▶ [SUPPLIED MATERIAL]
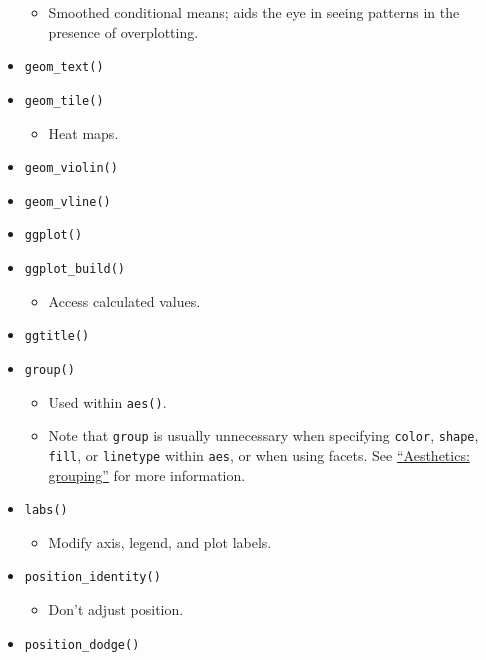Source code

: \documentclass[
]{book}
\providecommand{\tightlist}{%
  \setlength{\itemsep}{0pt}\setlength{\parskip}{0pt}}
\begin{document}
\begin{itemize}
  \begin{itemize}
  \tightlist
  \item
    Smoothed conditional means; aids the eye in seeing patterns in the presence of overplotting.
  \end{itemize}
\item
  \texttt{geom\_text()}
\item
  \texttt{geom\_tile()}

  \begin{itemize}
  \tightlist
  \item
    Heat maps.
  \end{itemize}
\item
  \texttt{geom\_violin()}
\item
  \texttt{geom\_vline()}
\item
  \texttt{ggplot()}
\item
  \texttt{ggplot\_build()}

  \begin{itemize}
  \tightlist
  \item
    Access calculated values.
  \end{itemize}
\item
  \texttt{ggtitle()}
\item
  \texttt{group()}

  \begin{itemize}
  \tightlist
  \item
    Used within \texttt{aes()}.
  \item
    Note that \texttt{group} is usually unnecessary when specifying \texttt{color}, \texttt{shape}, \texttt{fill}, or \texttt{linetype} within \texttt{aes}, or when using facets. See \href{https://ggplot2.tidyverse.org/reference/aes_group_order.html}{``Aesthetics: grouping''} for more information.
  \end{itemize}
\item
  \texttt{labs()}

  \begin{itemize}
  \tightlist
  \item
    Modify axis, legend, and plot labels.
  \end{itemize}
\item
  \texttt{position\_identity()}

  \begin{itemize}
  \tightlist
  \item
    Don't adjust position.
  \end{itemize}
\item
  \texttt{position\_dodge()}


\end{itemize}
\end{document}

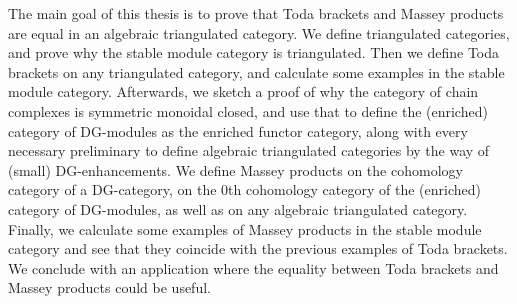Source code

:The main goal of this thesis is to prove that Toda brackets and Massey products are equal in an algebraic triangulated category. We define triangulated categories, and prove why the stable module category is triangulated. Then we define Toda brackets on any triangulated category, and calculate some examples in the stable module category. Afterwards, we sketch a proof of why the category of chain complexes is symmetric monoidal closed, and use that to define the (enriched) category of DG-modules as the enriched functor category, along with every necessary preliminary to define algebraic triangulated categories by the way of (small) DG-enhancements. We define Massey products on the cohomology category of a DG-category, on the 0th cohomology category of the (enriched) category of DG-modules, as well as on any algebraic triangulated category. Finally, we calculate some examples of Massey products in the stable module category and see that they coincide with the previous examples of Toda brackets. We conclude with an application where the equality between Toda brackets and Massey products could be useful.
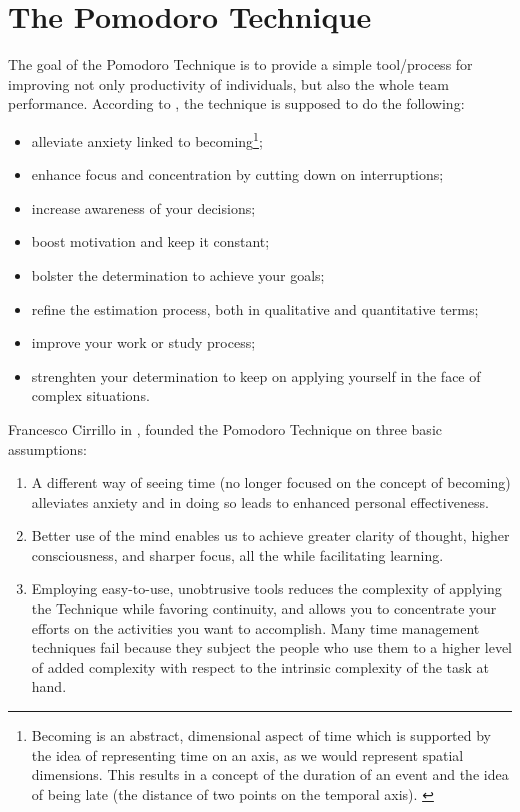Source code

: \documentclass[11pt,singleside]{myfithesis2}
\begin{document}
	\section{The Pomodoro Technique}

The goal of the Pomodoro Technique is to provide a simple tool/process for improving not only productivity of individuals, but also the whole team performance. According to \cite{pomodoro}, the technique is supposed to do the following:
\begin{itemize}
	\item alleviate anxiety linked to becoming\footnote{Becoming is an abstract, dimensional aspect of time which is supported by the idea of representing time on an axis,  as we would represent spatial dimensions. This results in a concept of the duration of an event and the idea of being late (the distance of two points on the temporal axis). \cite{pomodoro}};
	\item enhance focus and concentration by cutting down on interruptions;
	\item increase awareness of your decisions;
	\item boost motivation and keep it constant;
	\item bolster the determination to achieve your goals;
	\item refine the estimation process, both in qualitative and quantitative terms;
	\item improve your work or study process;
	\item strenghten your determination to keep on applying yourself in the face of complex situations.
\end{itemize}

Francesco Cirrillo in \cite{pomodoro}, founded the Pomodoro Technique on three basic assumptions:
\begin{enumerate}
	\item A different way of seeing time (no longer focused on the concept of becoming) alleviates anxiety and in doing so leads to enhanced personal effectiveness. 
	\item Better use of the mind enables us to achieve greater clarity of thought, higher consciousness, and sharper focus, all the while facilitating learning. 
	\item Employing easy-to-use, unobtrusive tools reduces the complexity of applying the Technique while favoring continuity, and allows you to concentrate your efforts on the 	activities you want to accomplish. Many time management techniques fail because they subject the people who use them to a higher level of added complexity with respect to the intrinsic complexity of the task at hand.
\end{enumerate}
\end{document}
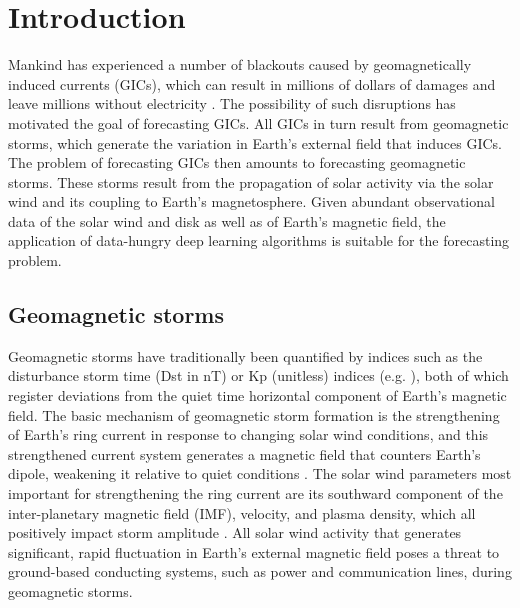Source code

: \documentclass[draft,linenumbers]{agujournal2018}
\begin{document}

\section{Introduction}
% 
Mankind has experienced a number of blackouts caused by geomagnetically induced currents (GICs), which can result in millions of dollars of damages and leave millions without electricity \citep{Bolduc2002, Love2018}. The possibility of such disruptions has motivated the goal of forecasting GICs. All GICs in turn result from geomagnetic storms, which generate the variation in Earth's external field that induces GICs. The problem of forecasting GICs then amounts to forecasting geomagnetic storms. These storms result from the propagation of solar activity via the solar wind and its coupling to Earth's magnetosphere. Given abundant observational data of the solar wind and disk as well as of Earth's magnetic field, the application of data-hungry deep learning algorithms is suitable for the forecasting problem.  


\subsection{Geomagnetic storms}\label{sec:SW}

Geomagnetic storms have traditionally been quantified by indices such as the disturbance storm time (Dst in nT) or Kp (unitless) indices (e.g. \cite{Bartels1939}), both of which register deviations from the quiet time horizontal component of Earth's magnetic field. The basic mechanism of geomagnetic storm formation is the strengthening of Earth's ring current in response to changing solar wind conditions, and this strengthened current system generates a magnetic field that counters Earth's dipole, weakening it relative to quiet conditions \citep{Daglis1999}. The solar wind parameters most important for strengthening the ring current are its southward component of the inter-planetary magnetic field (IMF), velocity, and plasma density, which all positively impact storm amplitude \citep{Wolf1997,Gonzalez1999,Daglis1999}. All solar wind activity that generates significant, rapid fluctuation in Earth's external magnetic field poses a threat to ground-based conducting systems, such as power and communication lines, during geomagnetic storms.
\end{document}

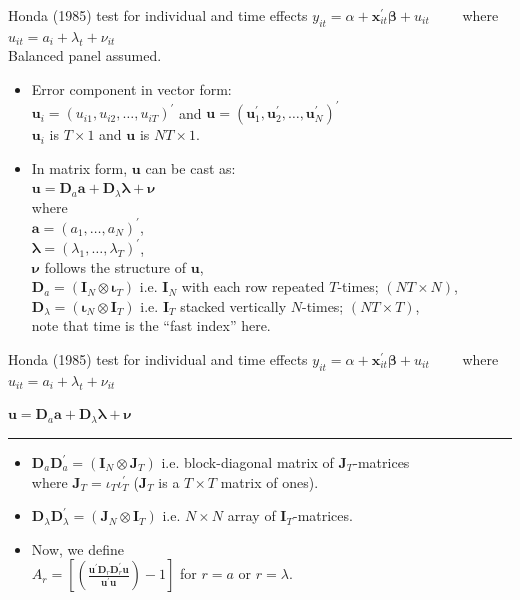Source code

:\documentclass[usenames,dvipsnames]{beamer}
\begin{document}
\begin{frame}{Honda (1985) test for individual and time effects}
\small
$y_{it} = \alpha + \bm{x}^{\prime}_{it} \bm{\beta} + u_{it} \qquad$    where $u_{it}=a_i + \lambda_t + \nu_{it}$\\ \medskip Balanced panel assumed. \bigskip
\begin{itemize}
    \item Error component in vector form: \\ \smallskip
    $\bm{u}_i = \left( u_{i1}, u_{i2}, \dots, u_{iT} \right)^{\prime}$ and $\bm{u} = \left( \bm{u}_1^{\prime}, \bm{u}_2^{\prime}, \dots, \bm{u}_N^{\prime} \right)^{\prime}$ \\ \smallskip
    $\bm{u}_i$ is $T \times 1$ and $\bm{u}$ is $NT \times 1$.
    \medskip
    \item In matrix form, $\bm{u}$ can be cast as: \\
    $\bm{u} = \bm{D}_{a} \bm{a} + \bm{D}_{\lambda} \bm{\lambda} + \bm{\nu}$ \\ \smallskip
    where \\$\bm{a} = (a_1, \dots, a_N)^{\prime}$, \\$\bm{\lambda} = (\lambda_1, \dots, \lambda_T)^{\prime}$, \\$\bm{\nu}$ follows the structure of $\bm{u}$,\\
    $\bm{D}_{a} = (\bm{I}_N \otimes \bm{\iota}_T)$ i.e. $\bm{I}_N$ with each row repeated $T$-times; $(NT \times N)$, \\
    $\bm{D}_{\lambda} = ( \bm{\iota}_N \otimes \bm{I}_T )$ i.e. $\bm{I}_T$ stacked vertically $N$-times; $(NT \times T)$, \\ 
    note that time is the ``fast index'' here.
    \end{itemize}
\end{frame}
\begin{frame}{Honda (1985) test for individual and time effects}
$y_{it} = \alpha + \bm{x}^{\prime}_{it} \bm{\beta} + u_{it} \qquad$    where $u_{it}=a_i + \lambda_t + \nu_{it}$\\ \medskip

$\bm{u} = \bm{D}_{a} \bm{a} + \bm{D}_{\lambda} \bm{\lambda} + \bm{\nu}$ \\ \vspace{0.3cm} \hrule \bigskip
\begin{itemize}
    \item $\bm{D}_{a} \bm{D}_{a}^{\prime} = \left(\bm{I}_N \otimes \bm{J}_T \right)$ i.e. block-diagonal matrix of $\bm{J}_T$-matrices \\where $\bm{J}_T=\iota_T \iota_T^{\prime}$  ($\bm{J}_T$ is a $T \times T$ matrix of ones).
    \medskip
    \item $\bm{D}_{\lambda} \bm{D}_{\lambda}^{\prime} = \left(\bm{J}_N \otimes \bm{I}_T   \right)$ i.e. $N\times N$ array of $\bm{I}_T$-matrices.
    \medskip
    \item Now, we define\\ \medskip
    $A_r = \left[ \left( \frac{\bm{u}^{\prime}\bm{D}_r \bm{D}_r^{\prime} \bm{u}}{\bm{u}^{\prime}\bm{u}} \right) - 1 \right]$ for $r=a$ or $r=\lambda$.
    \end{itemize}
\end{frame}
\end{document}
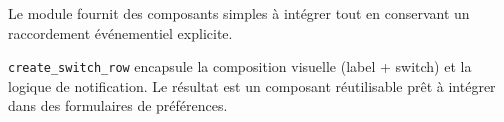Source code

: Le module fournit des composants simples à intégrer tout en conservant un raccordement événementiel explicite.

\texttt{create\_switch\_row} encapsule la composition visuelle (label + switch) et la logique de notification. Le résultat est un composant réutilisable prêt à intégrer dans des formulaires de préférences.

\newpage
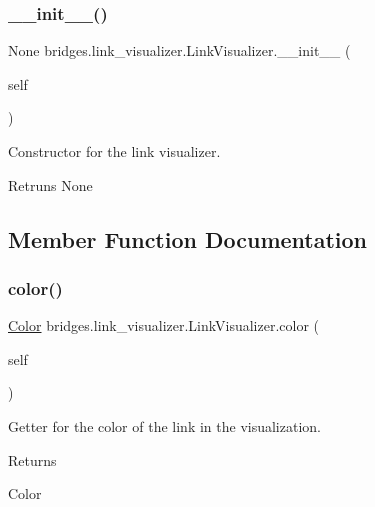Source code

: \subsubsection{\texorpdfstring{\_\_init\_\_()}{\_\_init\_\_()}}
{\footnotesize\ttfamily  None bridges.\+link\+\_\+visualizer.\+Link\+Visualizer.\+\_\+\+\_\+init\+\_\+\+\_\+ (\begin{DoxyParamCaption}\item[{}]{self }\end{DoxyParamCaption})}



Constructor for the link visualizer\textquotesingle{}. 

\begin{DoxyParagraph}{Retruns}
None 
\end{DoxyParagraph}


\subsection{Member Function Documentation}
\mbox{\label{classbridges_1_1link__visualizer_1_1_link_visualizer_a5b25e6b17996c74d84f0ca523564a6cc}} 
\subsubsection{\texorpdfstring{color()}{color()}\hspace{0.1cm}{\footnotesize\ttfamily [1/2]}}
{\footnotesize\ttfamily  \mbox{\hyperlink{classbridges_1_1color_1_1_color}{Color}} bridges.\+link\+\_\+visualizer.\+Link\+Visualizer.\+color (\begin{DoxyParamCaption}\item[{}]{self }\end{DoxyParamCaption})}



Getter for the color of the link in the visualization. 

\begin{DoxyReturn}{Returns}


Color 
\end{DoxyReturn}
\mbox{\label{classbridges_1_1link__visualizer_1_1_link_visualizer_a5c0e2cc1b9c26bbc801f6e46b9b71ef0}} 
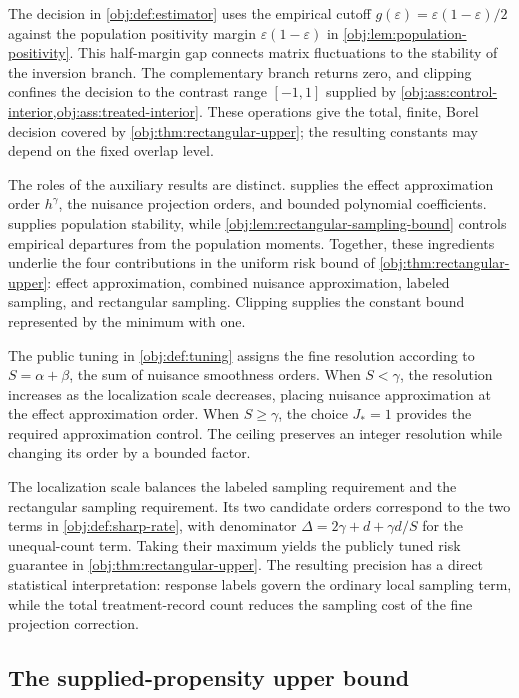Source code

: \documentclass[11pt]{article}
\begin{document}
The decision in \cref{obj:def:estimator} uses the empirical cutoff \(g(\varepsilon)=\varepsilon(1-\varepsilon)/2\) against the population positivity margin \(\varepsilon(1-\varepsilon)\) in \cref{obj:lem:population-positivity}. This half-margin gap connects matrix fluctuations to the stability of the inversion branch. The complementary branch returns zero, and clipping confines the decision to the contrast range \([-1,1]\) supplied by \cref{obj:ass:control-interior,obj:ass:treated-interior}. These operations give the total, finite, Borel decision covered by \cref{obj:thm:rectangular-upper}; the resulting constants may depend on the fixed overlap level.

The roles of the auxiliary results are distinct.  supplies the effect approximation order \(h^\gamma\), the nuisance projection orders, and bounded polynomial coefficients.  supplies population stability, while \cref{obj:lem:rectangular-sampling-bound} controls empirical departures from the population moments. Together, these ingredients underlie the four contributions in the uniform risk bound of \cref{obj:thm:rectangular-upper}: effect approximation, combined nuisance approximation, labeled sampling, and rectangular sampling. Clipping supplies the constant bound represented by the minimum with one.

The public tuning in \cref{obj:def:tuning} assigns the fine resolution according to \(S=\alpha+\beta\), the sum of nuisance smoothness orders. When \(S<\gamma\), the resolution increases as the localization scale decreases, placing nuisance approximation at the effect approximation order. When \(S\ge\gamma\), the choice \(J_*=1\) provides the required approximation control. The ceiling preserves an integer resolution while changing its order by a bounded factor.

The localization scale balances the labeled sampling requirement and the rectangular sampling requirement. Its two candidate orders correspond to the two terms in \cref{obj:def:sharp-rate}, with denominator \(\Delta=2\gamma+d+\gamma d/S\) for the unequal-count term. Taking their maximum yields the publicly tuned risk guarantee in \cref{obj:thm:rectangular-upper}. The resulting precision has a direct statistical interpretation: response labels govern the ordinary local sampling term, while the total treatment-record count reduces the sampling cost of the fine projection correction.

\subsection{The supplied-propensity upper bound}
\end{document}
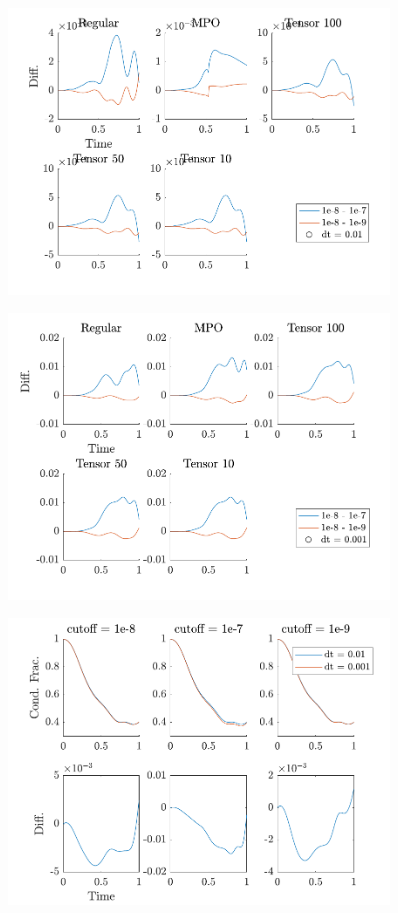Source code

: \begin{figure}[h]
	\centering
	\includegraphics[width=0.9\textwidth]{Figures/CompareCutoffs1.pdf}
	\caption{\textit{}}
	\label{fig:Cutoff1}
\end{figure}

\begin{figure}[h]
	\centering
	\includegraphics[width=0.9\textwidth]{Figures/CompareCutoffs2.pdf}
	\caption{\textit{}}
	\label{fig:Cutoff2}
\end{figure}

\begin{figure}[h]
	\centering
	\includegraphics[width=0.9\textwidth]{Figures/CompareTimeStep.pdf}
	\caption{\textit{}}
	\label{fig:TimeStep}
\end{figure}


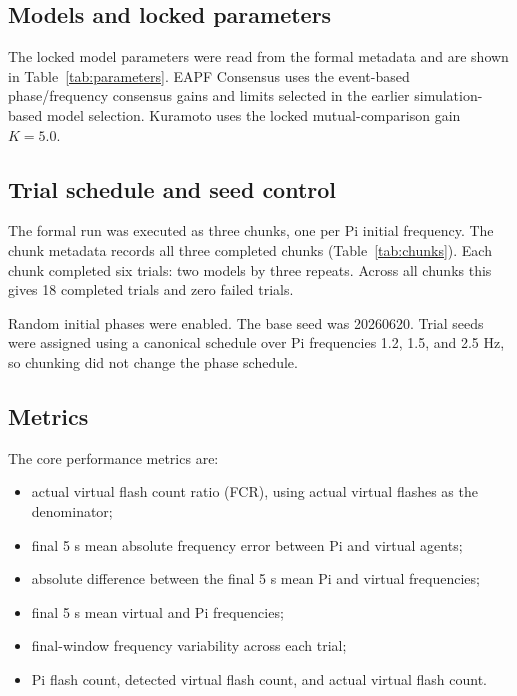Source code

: \documentclass[11pt,a4paper]{article}
\newcommand{\tabledir}{tables}
\begin{document}
\subsection{Models and locked parameters}

The locked model parameters were read from the formal metadata and are shown
in Table~\ref{tab:parameters}. EAPF Consensus uses the event-based
phase/frequency consensus gains and limits selected in the earlier
simulation-based model selection. Kuramoto uses the locked mutual-comparison
gain $K=5.0$.



\subsection{Trial schedule and seed control}

The formal run was executed as three chunks, one per Pi initial frequency. The
chunk metadata records all three completed chunks (Table~\ref{tab:chunks}).
Each chunk completed six trials: two models by three repeats. Across all
chunks this gives 18 completed trials and zero failed trials.

Random initial phases were enabled. The base seed was 20260620. Trial seeds
were assigned using a canonical schedule over Pi frequencies 1.2, 1.5, and
2.5 Hz, so chunking did not change the phase schedule.



\subsection{Metrics}

The core performance metrics are:

\begin{itemize}
  \item actual virtual flash count ratio (FCR), using actual virtual flashes
        as the denominator;
  \item final 5 s mean absolute frequency error between Pi and virtual agents;
  \item absolute difference between the final 5 s mean Pi and virtual
        frequencies;
  \item final 5 s mean virtual and Pi frequencies;
  \item final-window frequency variability across each trial;
  \item Pi flash count, detected virtual flash count, and actual virtual flash
        count.
\end{itemize}
\end{document}
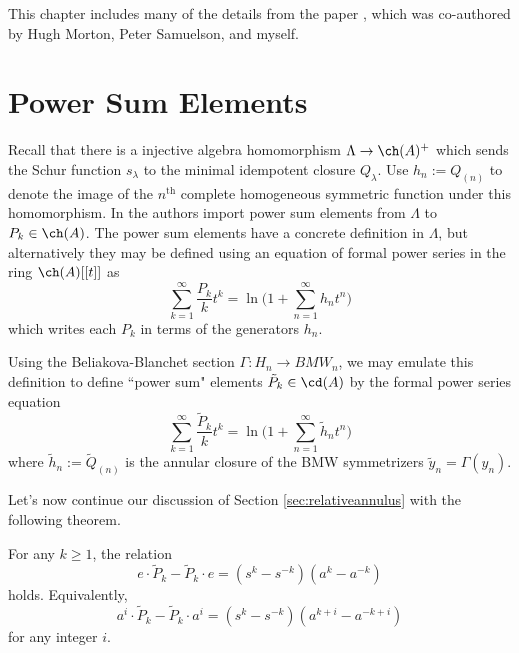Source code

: This chapter includes many of the details from the paper , which was co-authored by Hugh Morton, Peter Samuelson, and myself. 




\section{Power Sum Elements} \label{sec:powersumelements}

Recall that there is a injective algebra homomorphism $\Lambda \to \ch(A)^+$ which sends the Schur function $s_\lambda$ to the minimal idempotent closure $Q_\lambda$. Use $h_n := Q_{(n)}$ to denote the image of the $n^\textrm{th}$ complete homogeneous symmetric function under this homomorphism. In  the authors import power sum elements from $\Lambda$ to $P_k \in \ch(A)$. The power sum elements have a concrete definition in $\Lambda$, but alternatively they may be defined using an equation of formal power series in the ring $\ch(A)[[t]]$ as
\begin{equation}
\sum_{k=1}^\infty \frac{P_k}{k} t^k = \ln \Bigg( 1 + \sum_{n=1}^\infty h_n t^n \Bigg)
\end{equation}
which writes each $P_k$ in terms of the generators $h_n$. 

Using the Beliakova-Blanchet section $\Gamma: H_n \to BMW_n$, we may emulate this definition to define ``power sum" elements $\tilde{P}_k \in \cd(A)$ by the formal power series equation
\begin{equation}
\sum_{k=1}^\infty \frac{\tilde{P}_k}{k} t^k = \ln \Bigg( 1 + \sum_{n=1}^\infty \tilde{h}_n t^n \Bigg)
\end{equation}
where $\tilde{h}_n := \tilde{Q}_{(n)}$ is the annular closure of the BMW symmetrizers $\tilde{y}_n = \Gamma(y_n)$.

Let's now continue our discussion of Section \ref{sec:relativeannulus} with the following theorem.

\begin{theorem} \label{thm:powersumcommutator}
For any $k \geq 1$, the relation
\begin{equation} \label{eq:powersumcommutator}
e \cdot \tilde{P}_k - \tilde{P}_k \cdot e = (s^k - s^{-k}) (a^k - a^{-k})
\end{equation}
holds. Equivalently,
\begin{equation}
a^i \cdot \tilde{P}_k - \tilde{P}_k \cdot a^i = (s^k - s^{-k}) (a^{k+i} - a^{-k+i})
\end{equation}
for any integer $i$.
\end{theorem}

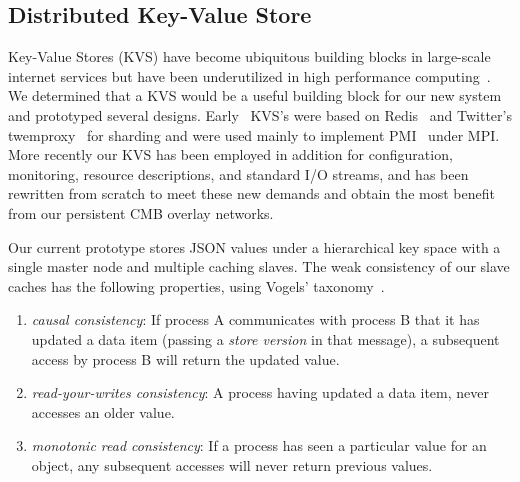 \subsection{Distributed Key-Value Store}

Key-Value Stores (KVS) have become ubiquitous building blocks in large-scale
internet services but have been underutilized in high performance
computing~\cite{Wang:2013:USE:2503210.2503239}.
We determined that a KVS would be a
useful building block for our new system and prototyped several designs.
Early \flux\ KVS's were based on Redis~\cite{Redis} and Twitter's
twemproxy~\cite{Twemproxy} for sharding and were used mainly to implement
PMI~\cite{PMI2} under MPI.  More recently our KVS has been employed 
in addition for configuration, monitoring, resource descriptions, and
standard I/O streams, and has been rewritten from scratch to meet these
new demands and obtain the most benefit from our persistent CMB overlay
networks.

Our current prototype stores JSON values under a hierarchical key space
with a single master node and multiple caching slaves.  The weak consistency
of our slave caches has the following properties, using Vogels'
taxonomy~\cite{Vogels:2009:EC:1435417.1435432}.

\begin{enumerate}
\item{{\em causal consistency}:  If process A communicates with process B
that it has updated a data item (passing a {\em store version} in that
message), a subsequent access by process B will return the updated value.}
\item{{\em read-your-writes consistency}:  A process having updated a
data item, never accesses an older value.}
\item{{\em monotonic read consistency}:  If a process has seen a particular
value for an object, any subsequent accesses will never return previous values.}
\end{enumerate}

▶ [WHAT YOU WILL DO] Look above for the line holding "useful building block" and the line holding "in addition for", then output exactly those two lines and every line between them, nothing more.

▶ [TASK RESULT]
useful building block for our new system and prototyped several designs.
Early \flux\ KVS's were based on Redis~\cite{Redis} and Twitter's
twemproxy~\cite{Twemproxy} for sharding and were used mainly to implement
PMI~\cite{PMI2} under MPI.  More recently our KVS has been employed 
in addition for configuration, monitoring, resource descriptions, and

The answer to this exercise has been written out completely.